Your task
Show only those lines of the entries where the string "Ollama" is found.

Segment Start: Dataset content

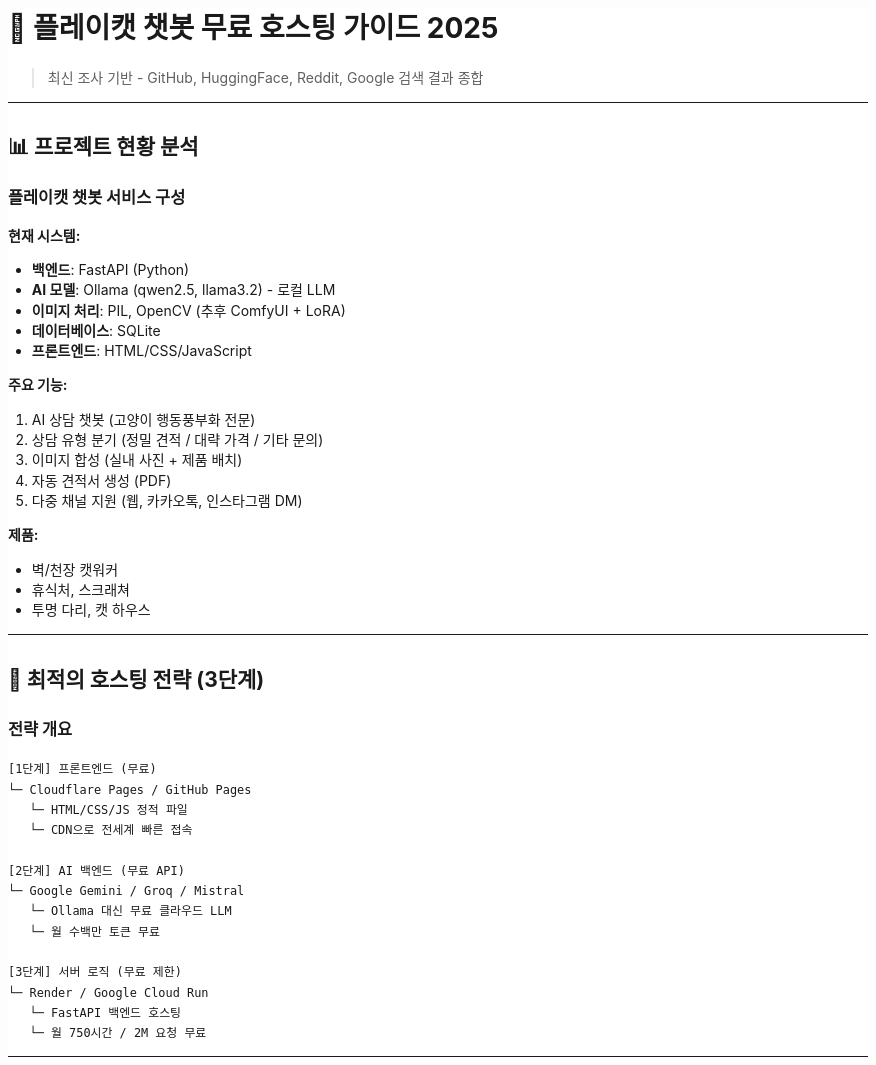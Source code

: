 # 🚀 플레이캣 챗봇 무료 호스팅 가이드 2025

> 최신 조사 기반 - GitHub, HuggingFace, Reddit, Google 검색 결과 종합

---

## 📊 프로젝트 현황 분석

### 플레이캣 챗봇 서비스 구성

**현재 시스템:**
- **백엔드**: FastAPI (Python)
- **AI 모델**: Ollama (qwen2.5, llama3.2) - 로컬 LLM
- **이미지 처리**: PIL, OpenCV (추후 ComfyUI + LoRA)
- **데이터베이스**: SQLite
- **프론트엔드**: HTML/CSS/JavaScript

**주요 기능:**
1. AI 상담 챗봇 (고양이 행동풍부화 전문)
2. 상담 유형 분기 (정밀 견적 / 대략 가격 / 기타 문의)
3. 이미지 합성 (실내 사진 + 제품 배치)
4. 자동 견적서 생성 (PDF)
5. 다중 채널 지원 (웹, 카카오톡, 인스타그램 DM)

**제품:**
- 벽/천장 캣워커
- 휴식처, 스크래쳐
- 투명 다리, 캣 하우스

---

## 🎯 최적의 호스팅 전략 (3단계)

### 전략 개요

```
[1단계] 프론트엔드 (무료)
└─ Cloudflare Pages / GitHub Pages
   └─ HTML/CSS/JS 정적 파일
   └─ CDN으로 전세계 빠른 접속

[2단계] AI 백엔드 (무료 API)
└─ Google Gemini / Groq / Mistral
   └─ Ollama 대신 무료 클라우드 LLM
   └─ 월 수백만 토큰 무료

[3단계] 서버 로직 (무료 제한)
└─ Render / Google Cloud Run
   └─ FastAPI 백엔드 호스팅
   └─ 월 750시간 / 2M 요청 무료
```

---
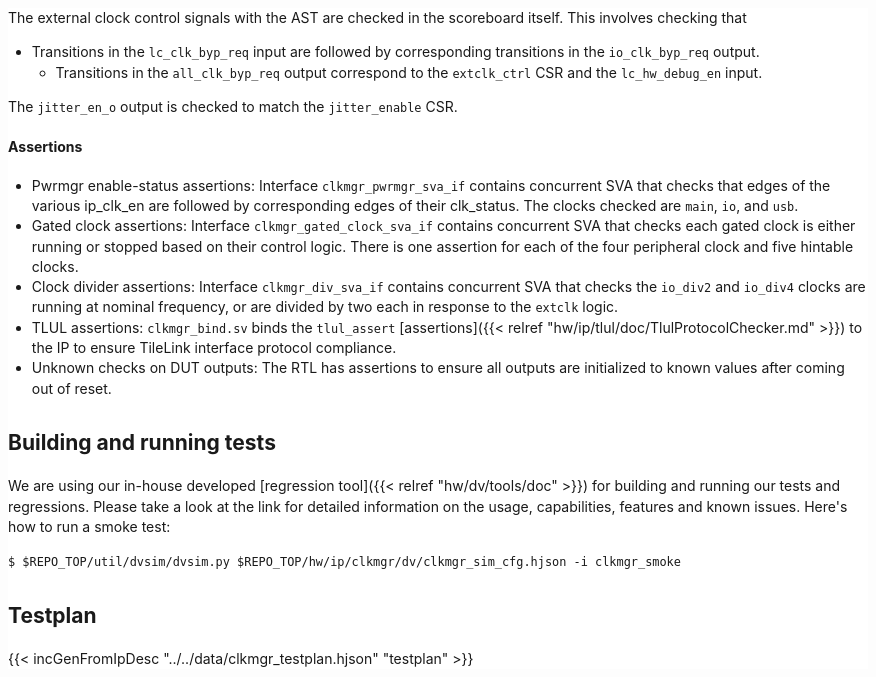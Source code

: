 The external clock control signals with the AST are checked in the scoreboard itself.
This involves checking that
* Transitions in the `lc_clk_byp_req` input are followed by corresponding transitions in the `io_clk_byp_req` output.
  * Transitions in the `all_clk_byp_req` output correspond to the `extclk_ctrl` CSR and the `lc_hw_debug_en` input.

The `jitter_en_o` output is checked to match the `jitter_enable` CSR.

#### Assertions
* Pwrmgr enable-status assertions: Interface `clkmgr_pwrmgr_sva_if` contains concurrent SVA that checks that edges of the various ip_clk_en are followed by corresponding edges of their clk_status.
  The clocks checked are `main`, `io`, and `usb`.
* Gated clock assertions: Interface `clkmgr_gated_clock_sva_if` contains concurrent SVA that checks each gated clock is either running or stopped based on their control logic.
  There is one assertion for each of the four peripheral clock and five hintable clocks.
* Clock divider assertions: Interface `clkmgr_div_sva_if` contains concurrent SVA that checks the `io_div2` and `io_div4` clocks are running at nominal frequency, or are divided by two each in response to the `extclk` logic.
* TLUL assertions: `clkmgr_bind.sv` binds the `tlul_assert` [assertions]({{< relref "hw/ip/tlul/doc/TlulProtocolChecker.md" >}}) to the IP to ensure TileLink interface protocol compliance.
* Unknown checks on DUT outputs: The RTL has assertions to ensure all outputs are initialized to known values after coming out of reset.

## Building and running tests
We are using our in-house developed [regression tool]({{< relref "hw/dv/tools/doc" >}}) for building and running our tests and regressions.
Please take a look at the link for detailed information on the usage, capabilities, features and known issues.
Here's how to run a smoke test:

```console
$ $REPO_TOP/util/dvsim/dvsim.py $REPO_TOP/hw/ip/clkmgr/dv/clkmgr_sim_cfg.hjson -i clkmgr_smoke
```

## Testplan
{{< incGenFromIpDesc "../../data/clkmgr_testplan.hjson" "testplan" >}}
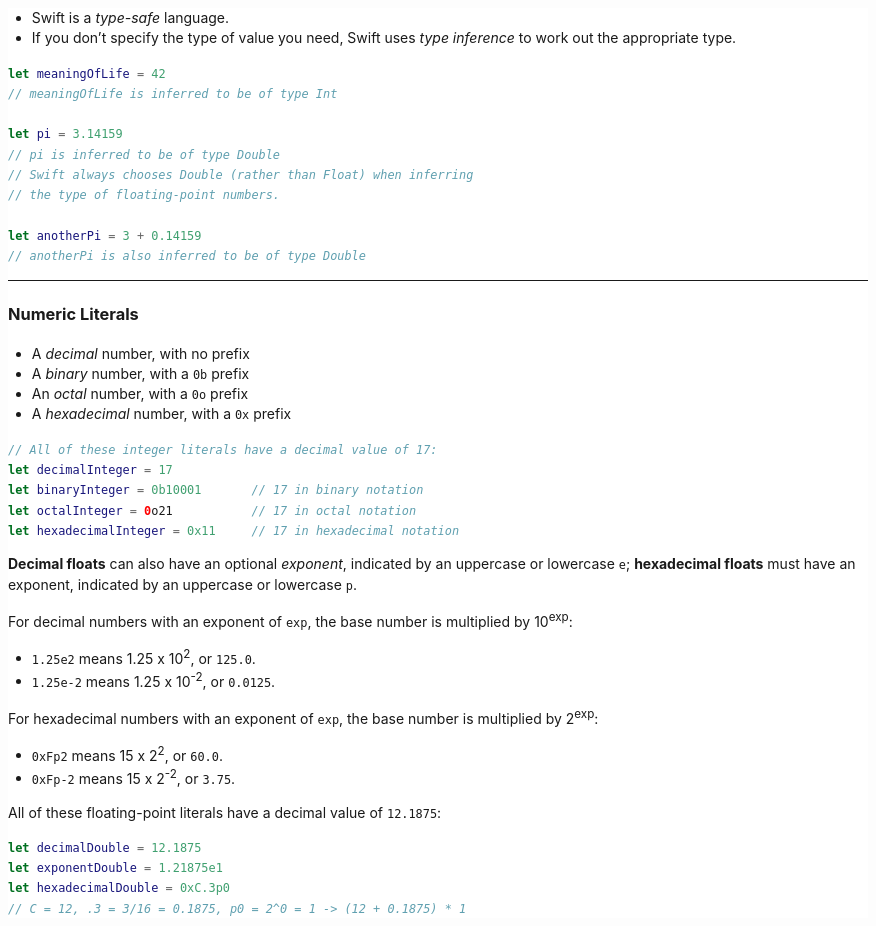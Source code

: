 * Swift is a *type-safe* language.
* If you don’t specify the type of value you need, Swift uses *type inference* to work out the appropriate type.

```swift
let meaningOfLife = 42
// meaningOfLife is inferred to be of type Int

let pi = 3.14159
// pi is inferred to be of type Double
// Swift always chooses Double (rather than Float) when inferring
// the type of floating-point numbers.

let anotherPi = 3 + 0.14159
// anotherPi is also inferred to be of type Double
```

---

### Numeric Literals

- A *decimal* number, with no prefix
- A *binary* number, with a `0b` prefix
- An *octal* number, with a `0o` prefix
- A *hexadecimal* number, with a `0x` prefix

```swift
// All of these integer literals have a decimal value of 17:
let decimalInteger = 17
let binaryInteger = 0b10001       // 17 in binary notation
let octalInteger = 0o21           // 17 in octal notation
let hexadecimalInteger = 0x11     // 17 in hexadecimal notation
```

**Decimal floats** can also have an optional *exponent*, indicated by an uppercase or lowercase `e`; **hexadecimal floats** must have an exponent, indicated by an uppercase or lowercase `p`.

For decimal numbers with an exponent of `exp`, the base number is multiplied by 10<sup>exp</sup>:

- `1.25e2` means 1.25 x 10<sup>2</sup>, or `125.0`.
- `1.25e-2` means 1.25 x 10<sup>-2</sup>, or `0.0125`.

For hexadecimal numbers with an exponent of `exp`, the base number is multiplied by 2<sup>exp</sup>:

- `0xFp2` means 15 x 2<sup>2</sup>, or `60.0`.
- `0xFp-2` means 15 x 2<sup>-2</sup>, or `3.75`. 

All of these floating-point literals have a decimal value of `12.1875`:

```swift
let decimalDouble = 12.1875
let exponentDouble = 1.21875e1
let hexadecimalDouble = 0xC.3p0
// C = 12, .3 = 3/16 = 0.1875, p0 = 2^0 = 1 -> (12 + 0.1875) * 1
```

Segment End: Dataset content
Segment Start: Dataset content

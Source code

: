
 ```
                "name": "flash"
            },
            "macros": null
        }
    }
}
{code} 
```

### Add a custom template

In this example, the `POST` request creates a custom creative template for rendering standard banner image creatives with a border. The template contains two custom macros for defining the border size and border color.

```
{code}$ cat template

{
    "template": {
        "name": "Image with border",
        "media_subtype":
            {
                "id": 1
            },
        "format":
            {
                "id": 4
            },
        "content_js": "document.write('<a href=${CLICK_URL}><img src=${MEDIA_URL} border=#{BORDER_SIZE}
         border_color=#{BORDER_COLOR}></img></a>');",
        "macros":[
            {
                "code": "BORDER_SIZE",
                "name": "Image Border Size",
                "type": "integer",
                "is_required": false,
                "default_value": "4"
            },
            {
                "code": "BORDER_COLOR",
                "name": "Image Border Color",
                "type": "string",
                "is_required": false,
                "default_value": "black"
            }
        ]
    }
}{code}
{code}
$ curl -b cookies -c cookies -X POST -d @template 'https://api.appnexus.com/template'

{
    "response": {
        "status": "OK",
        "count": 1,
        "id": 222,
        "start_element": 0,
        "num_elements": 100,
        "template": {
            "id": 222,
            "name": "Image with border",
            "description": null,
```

Segment End: Dataset content

Answer to this problem
- **AI 모델**: Ollama (qwen2.5, llama3.2) - 로컬 LLM
   └─ Ollama 대신 무료 클라우드 LLM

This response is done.